[Records excerpted from a collection]
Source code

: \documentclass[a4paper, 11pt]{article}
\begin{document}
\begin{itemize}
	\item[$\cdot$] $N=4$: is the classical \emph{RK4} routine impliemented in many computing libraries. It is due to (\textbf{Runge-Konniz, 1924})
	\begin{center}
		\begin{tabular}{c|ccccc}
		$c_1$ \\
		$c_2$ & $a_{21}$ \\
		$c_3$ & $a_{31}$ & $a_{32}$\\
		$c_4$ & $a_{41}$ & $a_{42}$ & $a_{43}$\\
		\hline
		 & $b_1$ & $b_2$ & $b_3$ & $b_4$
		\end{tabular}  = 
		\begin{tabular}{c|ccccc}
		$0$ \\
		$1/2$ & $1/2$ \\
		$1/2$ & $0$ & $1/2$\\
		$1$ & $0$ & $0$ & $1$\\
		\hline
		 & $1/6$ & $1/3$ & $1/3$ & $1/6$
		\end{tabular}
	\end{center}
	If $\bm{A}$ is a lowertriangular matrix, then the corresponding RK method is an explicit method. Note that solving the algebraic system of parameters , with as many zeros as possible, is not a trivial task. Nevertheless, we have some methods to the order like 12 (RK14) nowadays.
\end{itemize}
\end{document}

...

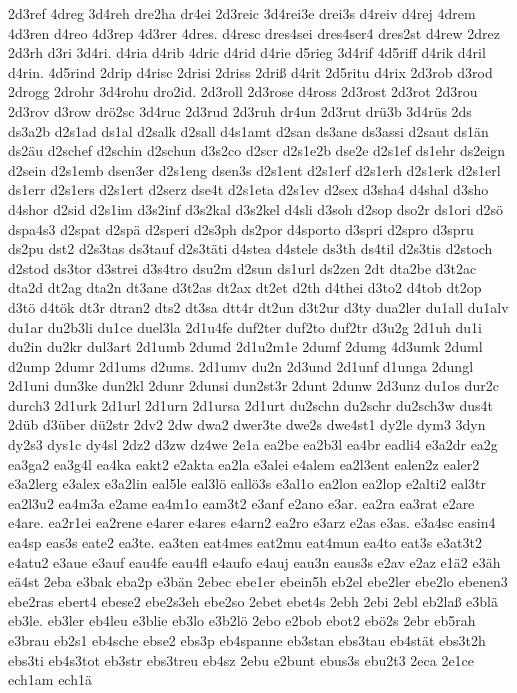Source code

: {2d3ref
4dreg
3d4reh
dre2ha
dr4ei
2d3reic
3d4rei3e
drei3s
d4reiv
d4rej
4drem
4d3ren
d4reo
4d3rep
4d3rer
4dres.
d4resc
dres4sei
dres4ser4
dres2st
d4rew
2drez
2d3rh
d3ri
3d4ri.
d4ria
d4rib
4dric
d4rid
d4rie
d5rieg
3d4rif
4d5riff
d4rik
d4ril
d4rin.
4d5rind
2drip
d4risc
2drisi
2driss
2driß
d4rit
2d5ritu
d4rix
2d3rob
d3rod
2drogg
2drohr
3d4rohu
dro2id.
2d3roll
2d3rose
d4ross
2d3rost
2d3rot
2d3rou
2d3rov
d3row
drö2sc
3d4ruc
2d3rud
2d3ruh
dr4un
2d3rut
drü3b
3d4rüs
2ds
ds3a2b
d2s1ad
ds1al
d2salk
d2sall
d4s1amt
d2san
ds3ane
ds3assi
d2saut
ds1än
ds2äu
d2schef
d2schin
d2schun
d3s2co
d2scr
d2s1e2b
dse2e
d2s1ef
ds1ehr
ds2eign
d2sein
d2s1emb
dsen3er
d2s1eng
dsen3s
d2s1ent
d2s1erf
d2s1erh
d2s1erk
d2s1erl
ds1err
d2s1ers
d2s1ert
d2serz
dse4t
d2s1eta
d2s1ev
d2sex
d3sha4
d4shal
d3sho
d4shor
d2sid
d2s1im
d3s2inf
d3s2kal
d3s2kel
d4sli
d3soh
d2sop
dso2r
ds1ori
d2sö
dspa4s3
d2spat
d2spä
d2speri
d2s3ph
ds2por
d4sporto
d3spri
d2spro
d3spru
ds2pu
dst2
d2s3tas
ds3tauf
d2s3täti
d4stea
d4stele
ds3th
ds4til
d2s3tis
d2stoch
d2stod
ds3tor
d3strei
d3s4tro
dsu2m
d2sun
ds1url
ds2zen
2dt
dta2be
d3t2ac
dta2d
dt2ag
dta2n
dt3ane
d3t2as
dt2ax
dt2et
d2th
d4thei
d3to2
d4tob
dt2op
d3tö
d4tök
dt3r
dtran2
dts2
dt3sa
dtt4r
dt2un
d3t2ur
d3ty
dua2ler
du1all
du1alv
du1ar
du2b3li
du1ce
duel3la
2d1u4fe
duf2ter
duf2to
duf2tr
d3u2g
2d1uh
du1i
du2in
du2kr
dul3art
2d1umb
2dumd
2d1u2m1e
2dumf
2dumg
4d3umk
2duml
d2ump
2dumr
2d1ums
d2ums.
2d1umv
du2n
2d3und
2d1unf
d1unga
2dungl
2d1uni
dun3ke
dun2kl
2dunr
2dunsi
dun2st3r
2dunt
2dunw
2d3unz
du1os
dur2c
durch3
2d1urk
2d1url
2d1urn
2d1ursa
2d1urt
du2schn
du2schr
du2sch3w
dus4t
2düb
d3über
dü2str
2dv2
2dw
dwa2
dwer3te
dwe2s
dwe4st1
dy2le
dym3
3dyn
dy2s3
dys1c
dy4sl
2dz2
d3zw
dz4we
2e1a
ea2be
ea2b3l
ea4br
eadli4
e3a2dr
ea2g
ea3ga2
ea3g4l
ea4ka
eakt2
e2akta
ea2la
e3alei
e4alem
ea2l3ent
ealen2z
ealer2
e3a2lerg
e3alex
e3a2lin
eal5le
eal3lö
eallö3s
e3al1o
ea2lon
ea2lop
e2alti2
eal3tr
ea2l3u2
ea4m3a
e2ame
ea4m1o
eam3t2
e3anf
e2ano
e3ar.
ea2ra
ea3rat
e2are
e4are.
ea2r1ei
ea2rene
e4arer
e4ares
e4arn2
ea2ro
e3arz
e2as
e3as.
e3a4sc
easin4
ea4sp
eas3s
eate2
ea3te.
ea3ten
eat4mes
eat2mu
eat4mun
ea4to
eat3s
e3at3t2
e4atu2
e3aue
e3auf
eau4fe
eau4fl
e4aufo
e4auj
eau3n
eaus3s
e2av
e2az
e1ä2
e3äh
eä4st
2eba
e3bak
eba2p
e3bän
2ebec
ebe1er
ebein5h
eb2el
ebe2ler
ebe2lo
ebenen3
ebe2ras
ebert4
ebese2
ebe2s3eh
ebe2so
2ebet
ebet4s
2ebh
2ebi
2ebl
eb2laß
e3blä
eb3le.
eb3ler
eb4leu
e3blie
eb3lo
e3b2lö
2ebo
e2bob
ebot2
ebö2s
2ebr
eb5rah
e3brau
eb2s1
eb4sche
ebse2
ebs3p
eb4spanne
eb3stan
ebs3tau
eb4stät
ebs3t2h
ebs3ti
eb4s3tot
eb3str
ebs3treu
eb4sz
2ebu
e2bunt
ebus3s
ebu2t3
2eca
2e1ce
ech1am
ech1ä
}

● WHAT YOU SHOULD DO: Copy each line of the entries that includes the word "tabular".

● ANSWER SPACE:
		\begin{tabular}{c|ccccc}
		\end{tabular}  = 
		\begin{tabular}{c|ccccc}
		\end{tabular}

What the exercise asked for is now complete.